Machine Learning, cloud and data visualization technologies changed the dynamics of their project dramatically. “With Azure Machine Learning, the time it took to run a single experiment went from 45 minutes to instantaneous,” Aziz says. “It’s really fun to be able to use multiple types of machine learning algorithms and just have the results appear immediately. We’re able to play with all the variables and make sense of which ones contribute most to a specific change in building conditions.”
Letting the Data Tell the Story
To let the data tell its own story in a way that is visual and easy to grasp, the Carnegie Mellon researchers build “digital dashboards” that make data anomalies much easier to spot. Using these dashboards, they’ve been able to solve puzzles in the buildings they’re working on. In one case, Lasternas recalls, “We saw an unusual area of low temperature in a building and realized that someone was leaving a window open in the middle of winter, when it was minus-eight degrees outside.”
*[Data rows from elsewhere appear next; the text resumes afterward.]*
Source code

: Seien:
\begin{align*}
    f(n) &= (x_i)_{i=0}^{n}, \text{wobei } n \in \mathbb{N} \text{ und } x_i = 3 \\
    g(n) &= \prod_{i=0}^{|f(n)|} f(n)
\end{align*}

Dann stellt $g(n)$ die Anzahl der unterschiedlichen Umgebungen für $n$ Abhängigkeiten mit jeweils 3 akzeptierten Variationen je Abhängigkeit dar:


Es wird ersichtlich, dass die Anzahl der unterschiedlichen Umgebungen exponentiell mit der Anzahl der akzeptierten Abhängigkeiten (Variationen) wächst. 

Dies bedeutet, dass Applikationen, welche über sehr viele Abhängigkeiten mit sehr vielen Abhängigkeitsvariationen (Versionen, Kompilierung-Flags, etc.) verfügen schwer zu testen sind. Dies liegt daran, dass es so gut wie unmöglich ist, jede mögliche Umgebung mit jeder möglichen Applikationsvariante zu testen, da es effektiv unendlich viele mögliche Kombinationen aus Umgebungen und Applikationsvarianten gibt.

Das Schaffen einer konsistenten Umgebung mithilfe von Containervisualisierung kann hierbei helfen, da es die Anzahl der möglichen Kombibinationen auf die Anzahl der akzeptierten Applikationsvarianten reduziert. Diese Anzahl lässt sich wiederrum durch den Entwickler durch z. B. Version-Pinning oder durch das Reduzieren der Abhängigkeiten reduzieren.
According to Aziz, when a strange condition is spotted on the dashboard, the solution is often a simple one. “We ask people why they have the boiler on when the temperature outside is 85 degrees. Turns out they didn’t know it was on, because they don’t have the data presented to them clearly,” he says.
Having data-based insight on-the-fly is great, but where things get really interesting is with the potential to do predictive modeling. This is an area where cloud and machine learning technologies have truly been a game changer. Because Carnegie Mellon is collecting and storing real-time and historical data on campus buildings using the PI System, they finally have the ability to do predictive analysis using Azure Machine Learning in exciting ways.
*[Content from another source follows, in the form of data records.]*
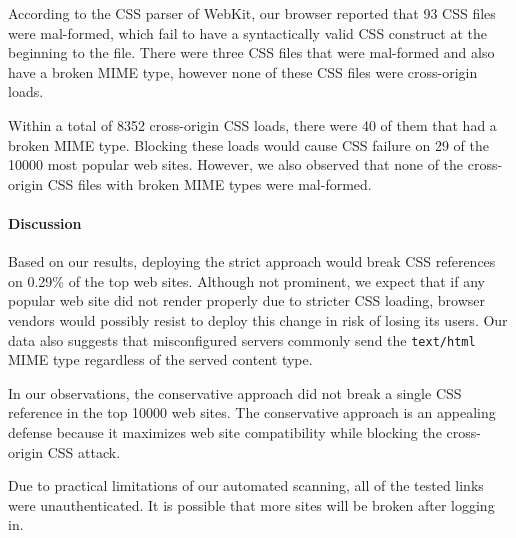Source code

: \documentclass{acm_proc_article-sp}
\begin{document}
According to the CSS parser of WebKit, our browser reported that 93 CSS files were mal-formed, which fail to have a syntactically valid CSS construct at the beginning to the file. There were three CSS files that were mal-formed and also have a broken MIME type, however none of these CSS files were cross-origin loads.

Within a total of 8352 cross-origin CSS loads, there were 40 of them that had a broken MIME type. Blocking these loads would cause CSS failure on 29 of the 10000 most popular web sites. However, we also observed that none of the cross-origin CSS files with broken MIME types were mal-formed.


\paragraph{Discussion}
Based on our results, deploying the strict approach would break CSS references on 0.29\% of the top web sites. Although not prominent, we expect that if any popular web site did not render properly due to stricter CSS loading, browser vendors would possibly resist to deploy this change in risk of losing its users. Our data also suggests that misconfigured servers commonly send the \texttt{text/html} MIME type regardless of the served content type.

In our observations, the conservative approach did not break a single CSS reference in the top 10000 web sites. The conservative approach is an appealing defense because it maximizes web site compatibility while blocking the cross-origin CSS attack.

Due to practical limitations of our automated scanning, all of the tested links were unauthenticated. It is possible that more sites will be broken after logging in.
\end{document}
One of the team’s early experiments involved trying to figure out the ideal time to ramp up the heating in campus buildings to hit 72 degrees at start of business (by 8 a.m.), given predicted variations in outdoor temperature and sunshine. Using Azure Machine Learning, they built a model that looked at months of “heat up” data from the building’s records and matched that to multi-day external temperatures and anticipated solar radiation. The result? They were able to zero in on a custom model for each day to start heating a building at the lowest energy use.
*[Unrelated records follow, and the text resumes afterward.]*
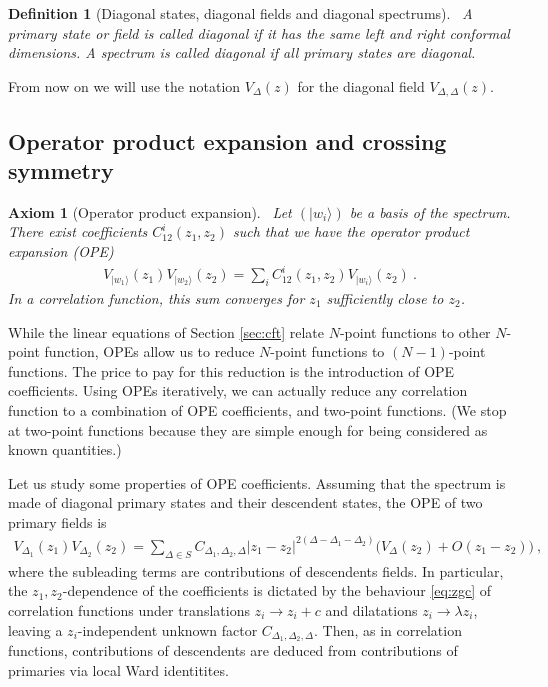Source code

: \documentclass[12pt, a4paper]{article}
\theoremstyle{break}
\newtheorem{hyp}[exo]{Axiom}
\newtheorem{defn}[exo]{Definition}
\begin{document}
\begin{defn}[Diagonal states, diagonal fields and diagonal spectrums]
 ~\label{def:diag}
 A primary state or field is called diagonal if it has the same left and right conformal dimensions. A spectrum is called diagonal if all primary states are diagonal.
\end{defn}
From now on we will use the notation $V_\Delta(z)$ for the diagonal field $V_{\Delta,\Delta}(z)$.

\subsection{Operator product expansion and crossing symmetry}

\begin{hyp}[Operator product expansion]
 ~\label{hyp:ope}
 Let $(|w_i\rangle)$ be a basis of the spectrum.
 There exist coefficients $C^i_{12}(z_1,z_2)$ such that we have the operator product expansion (OPE) 
 \begin{align}
  V_{|w_1\rangle}(z_1)V_{|w_2\rangle}(z_2) = \sum_i C^i_{12}(z_1,z_2) V_{|w_i\rangle}(z_2)\ .
 \end{align}
 In a correlation function,
 this sum converges for $z_1$ sufficiently close to $z_2$.
\end{hyp}
While the linear equations of Section \ref{sec:cft} relate $N$-point functions to other $N$-point function, OPEs allow us to reduce $N$-point functions to $(N-1)$-point functions. 
The price to pay for this reduction is the introduction of OPE coefficients. 
Using OPEs iteratively, we can actually reduce any correlation function to a combination of OPE coefficients, and two-point functions. (We stop at two-point functions because they are simple enough for being considered as known quantities.) 

Let us study some properties of OPE coefficients. 
Assuming that
the spectrum is made of diagonal primary states and their descendent states, the OPE of two primary fields is
\begin{align}
 V_{\Delta_1}(z_1) V_{\Delta_2}(z_2) 
 = \sum_{\Delta\in S} C_{\Delta_1,\Delta_2,\Delta} |z_1-z_2|^{2(\Delta-\Delta_1-\Delta_2)}
 \Big(V_{\Delta}(z_2) + O(z_1-z_2) \Big)\ ,
 \label{eq:ope}
\end{align}
where the subleading terms are contributions of descendents fields. 
In particular, the $z_1,z_2$-dependence of the coefficients is dictated by the behaviour \eqref{eq:zgc}
of correlation functions under translations $z_i\to z_i+c$ and dilatations $z_i\to\lambda z_i$, leaving a $z_i$-independent unknown factor $C_{\Delta_1,\Delta_2,\Delta}$.
Then, as in correlation functions, contributions of descendents are deduced from contributions of primaries via local Ward identitites.
\end{document}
“As simple as that victory sounds, the implications for energy and dollar savings are simply enormous —especially when you scale up,” notes Lasternas. For this group of researchers, the potential to scale up such predictive capabilities — to forecast factors such as energy demand spikes and equipment failures, to simply and proactively give people actionable information at their fingertips — is where their research can have real and broad impact.
“These are complex and critical problems we’re trying to solve. And cloud and machine learning technology is helping us push boundaries of what is possible in ways I couldn’t have imagined a few years ago,” Aziz says.
An Energy Crossroads
The journey of these energy crusaders is just picking up steam. Early alliances include partnerships and projects with United States Department of Energy and the Department of Defense, OSIsoft, the city of Pittsburgh and PNC Bank, one of the largest diversified financial services organizations in the country.
With the growing commitment to sustainable design initiatives across the public and private sector, Loftness believes the energy conservation movement is quickly hitting a tipping point in the U.S.
“Climate change is a serious challenge and I expect to see energy management in buildings rise from its under-championed status today to the forefront of the energy conservation movement,” Loftness says. “Technology is helping us get to better insights, and faster, creating a movement that will ripple across the country in the next few years, reshaping how we live, work and play.”